たしかに節約といえば、家電の電源をこまめに切るというのが一番に思いつくかもしれません。ですが、最近の家電はかなり省エネになってきましたし、電気料金にあまり大きな影響を与えないようです。

こまめに電源を切ることはいいことですが、その心がけに対する節約効果が期待を下回るようでは「無駄だった」と感じるのも仕方ないかもしれませんね。

ムダだった節約3. 安さをもとめて商品のグレードを落とす

薬剤師として働くFさんは、「新卒のときは若くて稼ぎも少なかったので『とにかく安いもの』ということを一番の基準にいろんな商品を買っていた。

たとえば消耗品はすぐダメになるから安いものでもOKと思っていたし、食材も値段で大きな違いはないかなと思っていた」と言います。たしかに消耗品に対して、あまりお金をかけても仕方ないという発想は理解できます。

しかし「安さばかり求めていると『安物買いの銭失い』とはよく言ったもので、安い商品ばかりだと耐久力が低くて、本当にすぐダメになってしまう。ある程度は値が張るものでもそちらを選んだほうがいいということもよくある。

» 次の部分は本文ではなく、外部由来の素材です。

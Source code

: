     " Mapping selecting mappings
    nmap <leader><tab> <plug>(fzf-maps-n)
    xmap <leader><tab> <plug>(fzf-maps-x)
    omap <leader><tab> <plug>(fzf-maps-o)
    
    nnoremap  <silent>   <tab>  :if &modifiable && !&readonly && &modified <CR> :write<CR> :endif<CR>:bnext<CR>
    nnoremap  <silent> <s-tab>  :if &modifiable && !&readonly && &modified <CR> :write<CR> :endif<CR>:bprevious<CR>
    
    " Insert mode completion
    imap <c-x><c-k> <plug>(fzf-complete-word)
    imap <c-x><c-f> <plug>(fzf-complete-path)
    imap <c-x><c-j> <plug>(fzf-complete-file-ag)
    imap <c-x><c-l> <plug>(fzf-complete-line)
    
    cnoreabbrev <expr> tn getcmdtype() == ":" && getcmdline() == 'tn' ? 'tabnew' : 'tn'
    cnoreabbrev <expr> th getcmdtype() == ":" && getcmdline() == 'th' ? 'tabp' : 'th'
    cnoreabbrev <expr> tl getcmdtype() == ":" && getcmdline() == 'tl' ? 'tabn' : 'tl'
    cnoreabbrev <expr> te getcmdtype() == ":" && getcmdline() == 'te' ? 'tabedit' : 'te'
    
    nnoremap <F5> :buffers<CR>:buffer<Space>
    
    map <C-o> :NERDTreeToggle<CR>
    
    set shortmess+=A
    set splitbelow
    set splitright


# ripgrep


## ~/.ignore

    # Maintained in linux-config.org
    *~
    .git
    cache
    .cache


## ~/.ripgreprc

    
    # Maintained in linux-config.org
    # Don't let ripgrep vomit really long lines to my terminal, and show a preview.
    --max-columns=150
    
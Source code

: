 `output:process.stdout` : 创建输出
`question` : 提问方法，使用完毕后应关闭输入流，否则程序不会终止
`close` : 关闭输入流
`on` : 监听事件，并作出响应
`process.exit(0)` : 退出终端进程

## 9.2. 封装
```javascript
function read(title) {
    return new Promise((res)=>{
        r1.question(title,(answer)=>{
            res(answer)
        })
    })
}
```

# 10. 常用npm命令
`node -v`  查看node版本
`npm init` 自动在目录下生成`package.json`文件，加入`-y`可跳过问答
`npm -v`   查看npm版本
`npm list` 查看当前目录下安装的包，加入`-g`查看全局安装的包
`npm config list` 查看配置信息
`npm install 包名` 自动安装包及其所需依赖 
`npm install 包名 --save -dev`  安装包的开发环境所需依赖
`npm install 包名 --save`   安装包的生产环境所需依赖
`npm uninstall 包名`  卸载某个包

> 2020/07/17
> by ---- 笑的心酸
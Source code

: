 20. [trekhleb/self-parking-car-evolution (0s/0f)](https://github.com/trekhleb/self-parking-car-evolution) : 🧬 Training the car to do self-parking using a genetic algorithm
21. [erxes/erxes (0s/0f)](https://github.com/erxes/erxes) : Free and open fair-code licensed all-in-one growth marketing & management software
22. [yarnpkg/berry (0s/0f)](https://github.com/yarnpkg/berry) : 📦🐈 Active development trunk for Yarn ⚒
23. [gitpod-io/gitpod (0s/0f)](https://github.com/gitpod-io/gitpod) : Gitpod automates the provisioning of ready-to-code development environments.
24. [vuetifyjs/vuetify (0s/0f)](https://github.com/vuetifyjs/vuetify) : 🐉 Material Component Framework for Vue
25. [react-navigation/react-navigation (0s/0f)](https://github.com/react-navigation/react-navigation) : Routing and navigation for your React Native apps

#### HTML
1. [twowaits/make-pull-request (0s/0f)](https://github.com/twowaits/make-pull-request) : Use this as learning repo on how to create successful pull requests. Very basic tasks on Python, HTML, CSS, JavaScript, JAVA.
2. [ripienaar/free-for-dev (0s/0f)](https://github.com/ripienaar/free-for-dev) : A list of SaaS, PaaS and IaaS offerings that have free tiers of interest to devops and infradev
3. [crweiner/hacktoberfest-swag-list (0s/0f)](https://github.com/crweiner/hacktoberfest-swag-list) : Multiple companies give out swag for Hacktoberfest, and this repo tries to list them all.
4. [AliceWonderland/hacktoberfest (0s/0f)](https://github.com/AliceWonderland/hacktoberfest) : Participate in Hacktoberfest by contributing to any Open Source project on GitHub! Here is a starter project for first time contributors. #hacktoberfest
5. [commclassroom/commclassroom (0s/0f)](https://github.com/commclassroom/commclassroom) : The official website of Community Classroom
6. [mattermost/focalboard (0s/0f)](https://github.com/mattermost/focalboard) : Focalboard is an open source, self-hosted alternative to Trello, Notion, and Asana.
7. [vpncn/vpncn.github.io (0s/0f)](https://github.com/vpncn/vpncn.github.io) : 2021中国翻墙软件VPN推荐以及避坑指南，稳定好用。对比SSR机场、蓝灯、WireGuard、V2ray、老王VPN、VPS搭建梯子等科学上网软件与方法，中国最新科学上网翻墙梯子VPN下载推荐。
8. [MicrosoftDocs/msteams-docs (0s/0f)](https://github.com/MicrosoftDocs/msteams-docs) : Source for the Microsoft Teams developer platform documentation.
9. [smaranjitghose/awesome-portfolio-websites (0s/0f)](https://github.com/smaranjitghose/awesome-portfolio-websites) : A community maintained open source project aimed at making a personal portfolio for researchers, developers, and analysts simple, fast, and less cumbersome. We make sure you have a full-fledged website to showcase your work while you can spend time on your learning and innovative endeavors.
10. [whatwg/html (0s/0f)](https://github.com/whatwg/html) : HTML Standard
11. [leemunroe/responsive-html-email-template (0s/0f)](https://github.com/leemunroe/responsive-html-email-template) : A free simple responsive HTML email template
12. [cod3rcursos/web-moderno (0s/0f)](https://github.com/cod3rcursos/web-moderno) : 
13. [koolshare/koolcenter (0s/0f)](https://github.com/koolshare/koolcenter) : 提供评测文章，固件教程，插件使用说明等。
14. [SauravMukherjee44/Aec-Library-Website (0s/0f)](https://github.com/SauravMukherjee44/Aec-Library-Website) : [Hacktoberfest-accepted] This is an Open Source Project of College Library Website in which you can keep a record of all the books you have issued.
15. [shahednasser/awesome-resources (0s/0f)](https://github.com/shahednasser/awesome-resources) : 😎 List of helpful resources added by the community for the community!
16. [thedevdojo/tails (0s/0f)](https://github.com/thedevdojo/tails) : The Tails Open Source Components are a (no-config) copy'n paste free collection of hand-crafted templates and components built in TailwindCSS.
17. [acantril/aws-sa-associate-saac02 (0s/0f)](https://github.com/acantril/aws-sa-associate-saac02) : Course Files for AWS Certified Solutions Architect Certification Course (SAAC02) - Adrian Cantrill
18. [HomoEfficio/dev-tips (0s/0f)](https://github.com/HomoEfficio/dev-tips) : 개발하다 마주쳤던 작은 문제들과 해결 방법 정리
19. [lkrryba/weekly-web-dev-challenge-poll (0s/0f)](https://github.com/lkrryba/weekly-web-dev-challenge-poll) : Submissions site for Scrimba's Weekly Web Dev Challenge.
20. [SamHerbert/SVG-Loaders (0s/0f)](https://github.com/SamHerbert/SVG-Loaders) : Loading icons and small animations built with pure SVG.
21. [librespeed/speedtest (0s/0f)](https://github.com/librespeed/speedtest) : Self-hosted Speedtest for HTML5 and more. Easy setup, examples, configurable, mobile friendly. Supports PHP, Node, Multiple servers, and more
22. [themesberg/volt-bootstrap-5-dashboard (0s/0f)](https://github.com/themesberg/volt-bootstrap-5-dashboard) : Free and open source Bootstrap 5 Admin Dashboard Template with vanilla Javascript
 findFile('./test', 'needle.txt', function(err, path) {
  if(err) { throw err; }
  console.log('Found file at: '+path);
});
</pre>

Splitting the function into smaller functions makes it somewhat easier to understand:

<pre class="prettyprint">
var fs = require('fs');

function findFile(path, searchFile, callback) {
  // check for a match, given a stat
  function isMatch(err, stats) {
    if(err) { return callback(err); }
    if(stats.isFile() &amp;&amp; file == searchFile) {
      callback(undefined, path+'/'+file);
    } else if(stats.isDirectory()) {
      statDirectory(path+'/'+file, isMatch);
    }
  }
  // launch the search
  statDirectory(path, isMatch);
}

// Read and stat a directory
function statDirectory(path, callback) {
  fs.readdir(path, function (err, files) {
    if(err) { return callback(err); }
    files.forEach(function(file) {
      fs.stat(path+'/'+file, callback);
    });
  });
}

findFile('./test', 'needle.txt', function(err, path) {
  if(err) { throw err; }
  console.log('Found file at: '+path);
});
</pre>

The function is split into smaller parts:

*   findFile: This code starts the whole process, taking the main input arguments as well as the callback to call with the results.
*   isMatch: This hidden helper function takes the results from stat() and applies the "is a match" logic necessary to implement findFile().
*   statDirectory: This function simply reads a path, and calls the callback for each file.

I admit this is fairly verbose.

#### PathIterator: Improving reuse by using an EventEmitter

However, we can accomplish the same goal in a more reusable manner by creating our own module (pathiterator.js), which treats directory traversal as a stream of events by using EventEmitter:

安さ一辺倒で選ぶのではなく、安いものを選ぶときとちょっと高いけどしっかりしたもの買うときのメリハリをつけることの方が大事だと思った」と話してくれました。

まとめにかえて

今回は20代会社員6名に「取り組んでよかった」と思う節約と「無駄だった」と思う節約について聞いてみました。

節約ははじめるのは簡単ですが、継続するのは難しいものです。しかも、効率の良い節約とそうでもない節約がありますよね。せっかく節約を頑張るなら、できれば効率の良い節約を頑張りたいものです。